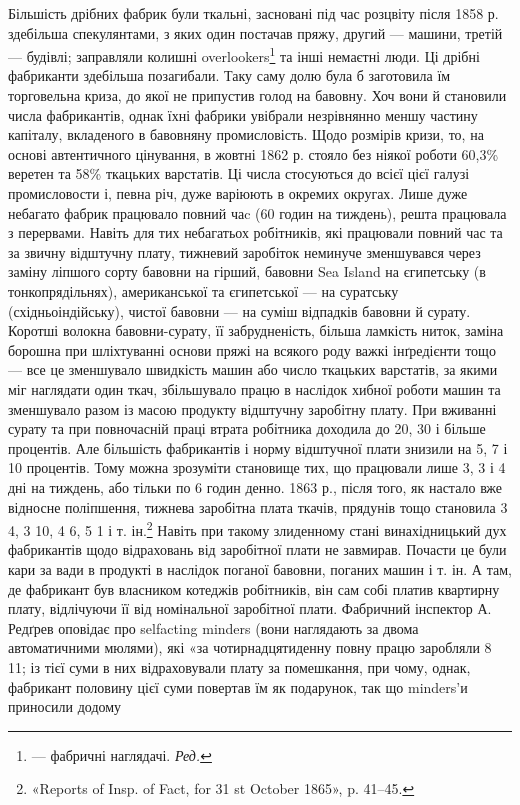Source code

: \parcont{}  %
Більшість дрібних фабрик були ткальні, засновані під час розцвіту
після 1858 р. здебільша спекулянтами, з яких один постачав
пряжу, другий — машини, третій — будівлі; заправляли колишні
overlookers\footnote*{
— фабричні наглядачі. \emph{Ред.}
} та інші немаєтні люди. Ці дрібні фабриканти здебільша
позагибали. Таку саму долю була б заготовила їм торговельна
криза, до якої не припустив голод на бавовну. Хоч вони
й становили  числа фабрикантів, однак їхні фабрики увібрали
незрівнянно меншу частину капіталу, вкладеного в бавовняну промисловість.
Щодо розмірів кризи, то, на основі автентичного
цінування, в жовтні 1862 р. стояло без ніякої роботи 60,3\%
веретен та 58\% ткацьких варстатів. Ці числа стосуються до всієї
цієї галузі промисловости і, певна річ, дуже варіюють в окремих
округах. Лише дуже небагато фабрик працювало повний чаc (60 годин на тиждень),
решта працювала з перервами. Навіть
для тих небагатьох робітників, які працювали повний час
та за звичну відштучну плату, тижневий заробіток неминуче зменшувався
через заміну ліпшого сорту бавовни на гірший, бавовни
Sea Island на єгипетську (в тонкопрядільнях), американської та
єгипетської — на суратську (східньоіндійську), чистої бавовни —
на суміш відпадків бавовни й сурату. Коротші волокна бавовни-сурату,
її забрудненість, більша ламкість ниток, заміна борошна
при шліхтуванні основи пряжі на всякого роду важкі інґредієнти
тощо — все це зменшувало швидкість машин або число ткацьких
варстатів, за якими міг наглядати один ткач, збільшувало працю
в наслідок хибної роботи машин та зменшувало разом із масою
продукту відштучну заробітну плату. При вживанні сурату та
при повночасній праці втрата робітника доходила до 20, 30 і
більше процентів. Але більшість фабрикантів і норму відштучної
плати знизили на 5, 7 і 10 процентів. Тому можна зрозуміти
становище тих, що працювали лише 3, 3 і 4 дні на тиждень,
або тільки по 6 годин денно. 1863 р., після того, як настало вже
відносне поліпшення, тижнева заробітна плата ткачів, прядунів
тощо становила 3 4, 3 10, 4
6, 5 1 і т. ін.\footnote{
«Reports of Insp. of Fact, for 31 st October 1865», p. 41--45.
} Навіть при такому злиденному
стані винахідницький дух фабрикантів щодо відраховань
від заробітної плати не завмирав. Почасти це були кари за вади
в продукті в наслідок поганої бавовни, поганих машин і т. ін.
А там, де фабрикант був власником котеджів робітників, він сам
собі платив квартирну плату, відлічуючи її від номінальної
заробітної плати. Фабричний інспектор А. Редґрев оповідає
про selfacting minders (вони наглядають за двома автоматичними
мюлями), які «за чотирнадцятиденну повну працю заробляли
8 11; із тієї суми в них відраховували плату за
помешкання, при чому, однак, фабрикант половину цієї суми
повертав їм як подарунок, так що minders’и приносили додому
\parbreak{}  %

------

Work task: Copy only what lies between the start of the listing above and the line containing "криза, до якої", inclusive of both ends, exactly as written, and drop the pictures.

Task answer:
Source code

: \parcont{}  %
Більшість дрібних фабрик були ткальні, засновані під час розцвіту
після 1858 р. здебільша спекулянтами, з яких один постачав
пряжу, другий — машини, третій — будівлі; заправляли колишні
overlookers\footnote*{
— фабричні наглядачі. \emph{Ред.}
} та інші немаєтні люди. Ці дрібні фабриканти здебільша
позагибали. Таку саму долю була б заготовила їм торговельна
криза, до якої не припустив голод на бавовну. Хоч вони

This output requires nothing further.